When customers stop by, he breathlessly dispenses bits of trivia. Sodas cost $1.99. The conversation is free.

"I need caffeine," a petite brunette says, rushing up to the counter, clasping a bottle of blue soda.

"Well, that doesn't have any caffeine in it," Rousseau says, studying the bottle closely.


"Yep, just a plain ol' cream soda," he says, popping the top and filling a tiny plastic cup with soda. He presents and pours the soft drink as if it were a fine wine, urging his customer to take a sip.

"Blue cream soda goes back quite a ways," he says as she gulps, then decides to buy the soda after all. "Sodas used to be extremely colorful."

Rousseau fell in love with the soft drink as a boy visiting his aunt and uncle in the South Carolina foothills of the Blue Ridge Mountains. He'd run barefoot down the road to Cooter's, a weathered wooden country store, and buy a Bee Gee fresh from the cooler.

He grew up in Orangeburg, S.C., and dropped out of the University of South Carolina his first year. He worked, enlisted in the Navy, then later marketed consumer products and communications technologies for a series of advertising agencies.

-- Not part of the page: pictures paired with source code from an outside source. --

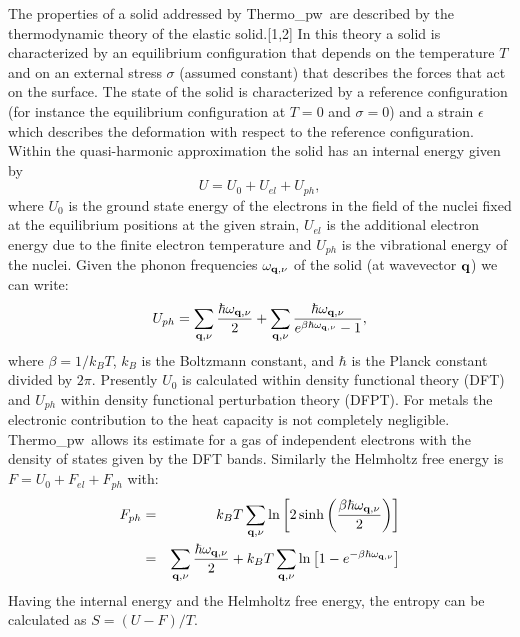 \documentclass[12pt,a4paper,twoside]{report}
\def\tpw{{\sc Thermo}\_{\sc pw}}
\begin{document}
The properties of a solid addressed by \tpw\ are described by the thermodynamic
theory of the elastic solid.[1,2] In this theory a solid is characterized by an
equilibrium configuration that depends on the temperature $T$ and on an
external stress $\sigma$ (assumed constant) that describes the forces 
that act on the surface. The state
of the solid is characterized by a reference configuration 
(for instance the equilibrium configuration at $T=0$ and $\sigma=0$) and 
a strain $\epsilon$ which describes the deformation with respect to the 
reference configuration. 
Within the quasi-harmonic approximation the solid has an internal
energy given by  
\begin{equation}
U=U_0 + U_{el} + U_{ph},
\end{equation}
where $U_0$ is the ground state energy of the electrons in the field 
of the nuclei fixed at the equilibrium positions at the given strain, 
$U_{el}$ is the additional electron energy due to the 
finite electron temperature and $U_{ph}$ is the vibrational energy of the nuclei. 
Given the phonon frequencies $\omega_{{\bf q},\nu}$ of the solid 
(at wavevector ${\bf q}$) we can write:
\begin{equation}
U_{ph} = \sum_{{\bf q},\nu} {\hbar \omega_{{\bf q},\nu} \over 2}
+ \sum_{{\bf q},\nu} {\hbar \omega_{{\bf q},\nu} \over 
e^{\beta \hbar \omega_{{\bf q},\nu}}-1},
\label{uvib}
\end{equation}
where $\beta=1/ k_B T$, $k_B$ is the Boltzmann constant, and $\hbar$ is the
Planck constant divided by $2\pi$.
Presently $U_0$ is calculated within density functional theory (DFT) and
$U_{ph}$ within density functional perturbation theory (DFPT). 
For metals the electronic contribution to the heat capacity is not 
completely negligible. \tpw\ allows its estimate for a gas of 
independent electrons with the density of states given by the DFT bands.
Similarly the Helmholtz free energy is $F=U_0+F_{el}+F_{ph}$ with:
\begin{eqnarray}
F_{ph} &=& k_B T \sum_{{\bf q},\nu} \ln \left[ 2 \sinh \left({\beta \hbar 
\omega_{{\bf q},\nu} \over 2}\right) \right] \nonumber \\
&=& \sum_{{\bf q},\nu} {\hbar \omega_{{\bf q},\nu} \over 2}
+ k_B T \sum_{{\bf q},\nu} \ln \left [ 1-
e^{-\beta \hbar \omega_{{\bf q},\nu}} \right]
\nonumber
\end{eqnarray}
Having the internal energy and the Helmholtz free energy, the entropy can 
be calculated as $S=(U-F)/T$.
\end{document}

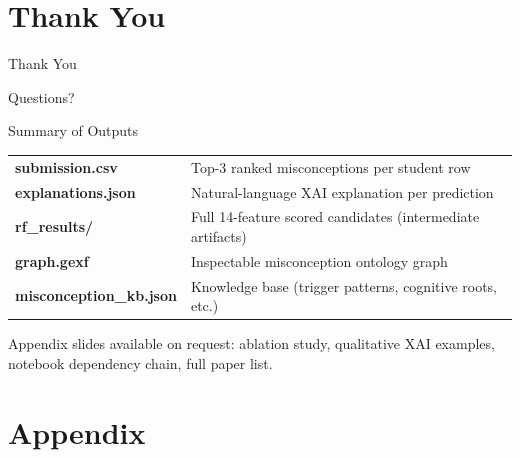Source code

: ﻿\documentclass[aspectratio=169,10pt]{beamer}
\begin{document}
\section{Thank You}
\begin{frame}{Thank You}
\begin{center}
{\Large Questions?}

\vspace{1.2em}

\begin{block}{Summary of Outputs}
\begin{tabular}{ll}
\textbf{submission.csv} & Top-3 ranked misconceptions per student row\\
\textbf{explanations.json} & Natural-language XAI explanation per prediction\\
\textbf{rf\_results/} & Full 14-feature scored candidates (intermediate artifacts)\\
\textbf{graph.gexf} & Inspectable misconception ontology graph\\
\textbf{misconception\_kb.json} & Knowledge base (trigger patterns, cognitive roots, etc.)\\
\end{tabular}
\end{block}

\vspace{1em}
{\small Appendix slides available on request: ablation study, qualitative XAI examples, notebook dependency chain, full paper list.}
\end{center}
\end{frame}

\appendix
\section{Appendix}
\end{document}

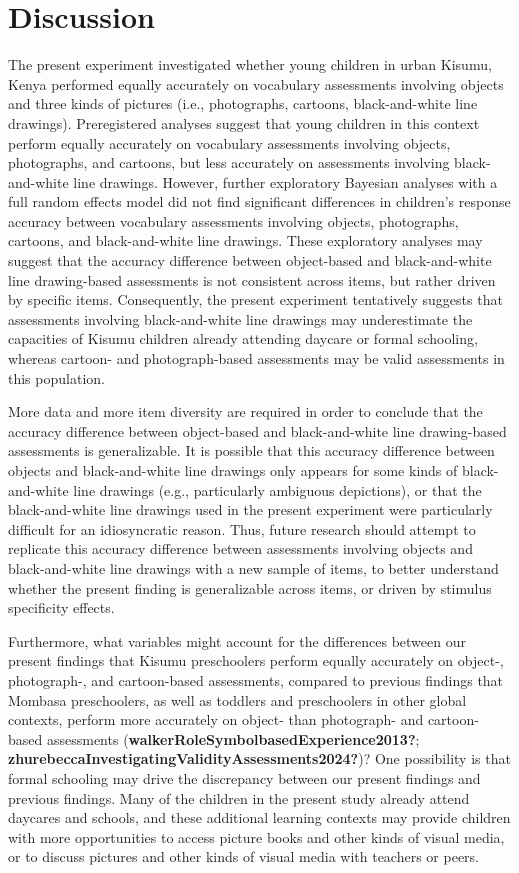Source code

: \documentclass[10pt, letterpaper]{article}
\begin{document}
\section{Discussion}\label{discussion}

The present experiment investigated whether young children in urban
Kisumu, Kenya performed equally accurately on vocabulary assessments
involving objects and three kinds of pictures (i.e., photographs,
cartoons, black-and-white line drawings). Preregistered analyses suggest
that young children in this context perform equally accurately on
vocabulary assessments involving objects, photographs, and cartoons, but
less accurately on assessments involving black-and-white line drawings.
However, further exploratory Bayesian analyses with a full random
effects model did not find significant differences in children's
response accuracy between vocabulary assessments involving objects,
photographs, cartoons, and black-and-white line drawings. These
exploratory analyses may suggest that the accuracy difference between
object-based and black-and-white line drawing-based assessments is not
consistent across items, but rather driven by specific items.
Consequently, the present experiment tentatively suggests that
assessments involving black-and-white line drawings may underestimate
the capacities of Kisumu children already attending daycare or formal
schooling, whereas cartoon- and photograph-based assessments may be
valid assessments in this population.

More data and more item diversity are required in order to conclude that
the accuracy difference between object-based and black-and-white line
drawing-based assessments is generalizable. It is possible that this
accuracy difference between objects and black-and-white line drawings
only appears for some kinds of black-and-white line drawings (e.g.,
particularly ambiguous depictions), or that the black-and-white line
drawings used in the present experiment were particularly difficult for
an idiosyncratic reason. Thus, future research should attempt to
replicate this accuracy difference between assessments involving objects
and black-and-white line drawings with a new sample of items, to better
understand whether the present finding is generalizable across items, or
driven by stimulus specificity effects.

Furthermore, what variables might account for the differences between
our present findings that Kisumu preschoolers perform equally accurately
on object-, photograph-, and cartoon-based assessments, compared to
previous findings that Mombasa preschoolers, as well as toddlers and
preschoolers in other global contexts, perform more accurately on
object- than photograph- and cartoon-based assessments
(\textbf{walkerRoleSymbolbasedExperience2013?};
\textbf{zhurebeccaInvestigatingValidityAssessments2024?})? One
possibility is that formal schooling may drive the discrepancy between
our present findings and previous findings. Many of the children in the
present study already attend daycares and schools, and these additional
learning contexts may provide children with more opportunities to access
picture books and other kinds of visual media, or to discuss pictures
and other kinds of visual media with teachers or peers.
\end{document}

In 1979, he opened his own consulting firm and proposed that fiber optics be used to connect the Internet with home TV sets -- "to eliminate the barrier between people." The concept never came to fruition. He calls it "the greatest failure of my life."

Rousseau moved to Dallas to work on a free-lance project. Then complications from lupus and a chronic digestive disorder forced his early retirement. So he set up shop, reasoning that "There are other ways to establish communities."

The store looks as though he decided to open up his living room: An overstuffed couch sits near the soda display. Patio furniture, card games and community newspapers grace the center of the room.

Customers linger in front of a cooler that reads "unusual beverages" as they pick from the selection. Inside the cooler, bottles of Bibi Caffe Espresso mingle with Cheerwine. Their shapes range from seductive contours to menacing projectiles. A smartly popped top produces a faintly sweet bouquet, mixing with the residue of spicy cigar smoke.

Still, they are no substitute for real people. Rousseau misses the talking, the planning, the dreaming part of his old consulting firm. "I'm dying without human contact," he says. "This shop is an attempt to re-establish contact with the public and to find people with similar interests."

He is considering offering Friday night soda tastings. He hopes that between sips of fizz, people will find new friends.

During the day, Stephens and Rousseau work together, the younger man taking care of the stock, the older one chatting with customers as he rings up sales. Some nights, they eat dinner together, reclining on the patio furniture in the middle of the shop.